乗車券の選択乗車が連絡乗車券のJR部分にも適用されることを定めていますが、この条文は以下のとおりかつて第3号が規定されていました。

(乗車区間の選択)
第77条 次の各号の旅客は、当該各号に掲げる区間のうち、いずれか一方を選択して乗車することができる。
(1)略
(2)略
(3)旅客会社線藤沢駅接続小田急電鉄株式会社線片瀬江ノ島又は江ノ島電鉄株式会社線江ノ島着の普通乗車券を所持する旅客 }小田急電鉄株式会社線の藤沢・片瀬江ノ島間又は江ノ島電鉄株式会社線の藤沢・江ノ島

藤沢接続の片瀬江ノ島江ノ島着の連絡乗車券に限り、小田急江ノ電を選択乗車できるというものです。
国鉄時代はこのような会社線での選択乗車が多数設定されていましたが徐々に廃止され、最期まで残っていたのがこの片瀬江ノ島江ノ島の選択乗車でした。会社線側現場での運用も殆ど無かったようでなぜ残っていたのか不明でしたが、廃止されたようです。


もう一件、別の条文を見てみます。

(接続駅の選択)
第78条 次の各号の区間に発着する乗車券を所持する旅客は、当該各号に掲げる駅のうち、任意の駅で連絡乗車することができる。
(1) 西日本旅客鉄道株式会社線神戸・姫路間各駅と三ノ宮接続阪神電気鉄道株式会社線各駅との相互間 }三ノ宮駅又は元町駅
(2) 旅客会社線各駅と新今宮接続南海電気鉄道株式会社線各駅との相互間(定期乗車券を所持する旅客を除く。) }新今宮駅又は難波駅
(注) 各号の「各駅」とは、細則別表の連絡運輸区域の部に掲げる各駅をいう。

それぞれ三ノ宮(阪神は三宮)接続の阪神連絡乗車券で乗換駅を元町にできること、新今宮接続の南海連絡乗車券で乗換駅を難波にできることを定めています。
この条文は77条の江ノ島関係と異なり、現在も廃止されていないようです。ただし現場で認知されているかどうかは微妙なところです。

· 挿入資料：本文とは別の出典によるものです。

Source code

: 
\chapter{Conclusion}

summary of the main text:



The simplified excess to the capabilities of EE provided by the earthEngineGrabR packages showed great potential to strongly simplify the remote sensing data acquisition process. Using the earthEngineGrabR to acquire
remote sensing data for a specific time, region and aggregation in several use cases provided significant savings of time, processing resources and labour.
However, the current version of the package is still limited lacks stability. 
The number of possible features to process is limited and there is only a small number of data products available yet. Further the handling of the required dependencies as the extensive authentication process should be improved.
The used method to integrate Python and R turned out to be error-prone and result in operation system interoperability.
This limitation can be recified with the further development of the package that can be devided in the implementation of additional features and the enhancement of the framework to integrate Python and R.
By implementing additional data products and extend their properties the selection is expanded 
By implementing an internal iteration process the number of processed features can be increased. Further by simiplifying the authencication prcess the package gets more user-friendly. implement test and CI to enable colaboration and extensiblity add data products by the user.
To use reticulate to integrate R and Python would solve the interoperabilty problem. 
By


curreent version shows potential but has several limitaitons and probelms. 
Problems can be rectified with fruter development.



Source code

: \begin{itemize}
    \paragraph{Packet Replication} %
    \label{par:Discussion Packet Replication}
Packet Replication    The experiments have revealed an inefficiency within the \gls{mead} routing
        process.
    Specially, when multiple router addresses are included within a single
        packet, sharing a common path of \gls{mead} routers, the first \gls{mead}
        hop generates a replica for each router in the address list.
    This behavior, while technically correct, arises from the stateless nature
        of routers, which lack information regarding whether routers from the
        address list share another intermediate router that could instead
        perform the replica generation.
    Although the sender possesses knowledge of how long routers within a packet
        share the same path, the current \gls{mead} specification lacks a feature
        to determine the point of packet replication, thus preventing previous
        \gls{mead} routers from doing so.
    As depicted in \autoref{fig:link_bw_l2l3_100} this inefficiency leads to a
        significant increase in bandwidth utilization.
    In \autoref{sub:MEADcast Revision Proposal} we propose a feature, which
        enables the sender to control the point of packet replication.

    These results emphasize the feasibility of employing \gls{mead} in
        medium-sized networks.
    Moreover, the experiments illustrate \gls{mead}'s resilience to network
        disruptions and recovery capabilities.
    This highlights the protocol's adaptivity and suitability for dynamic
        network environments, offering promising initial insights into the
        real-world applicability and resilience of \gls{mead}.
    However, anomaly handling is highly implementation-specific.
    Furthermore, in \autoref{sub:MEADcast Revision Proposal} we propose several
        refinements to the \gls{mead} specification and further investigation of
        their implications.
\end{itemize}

旅客連絡運輸規則別表も公開されていますので、連絡運輸を取り扱う会社線、接続駅、取り扱う乗車券類は読み取れます。しかし旅客連絡運輸取扱基準規程別表(JR東海では旅客連絡運輸取扱細則別表)については公開されていませんので、具体的な連絡範囲は不明です。
連絡運輸規則は連絡乗車券発売の根拠ですのでJR東海以外の各社でも公開されるといいのですが、あとに続く会社があるかどうか……。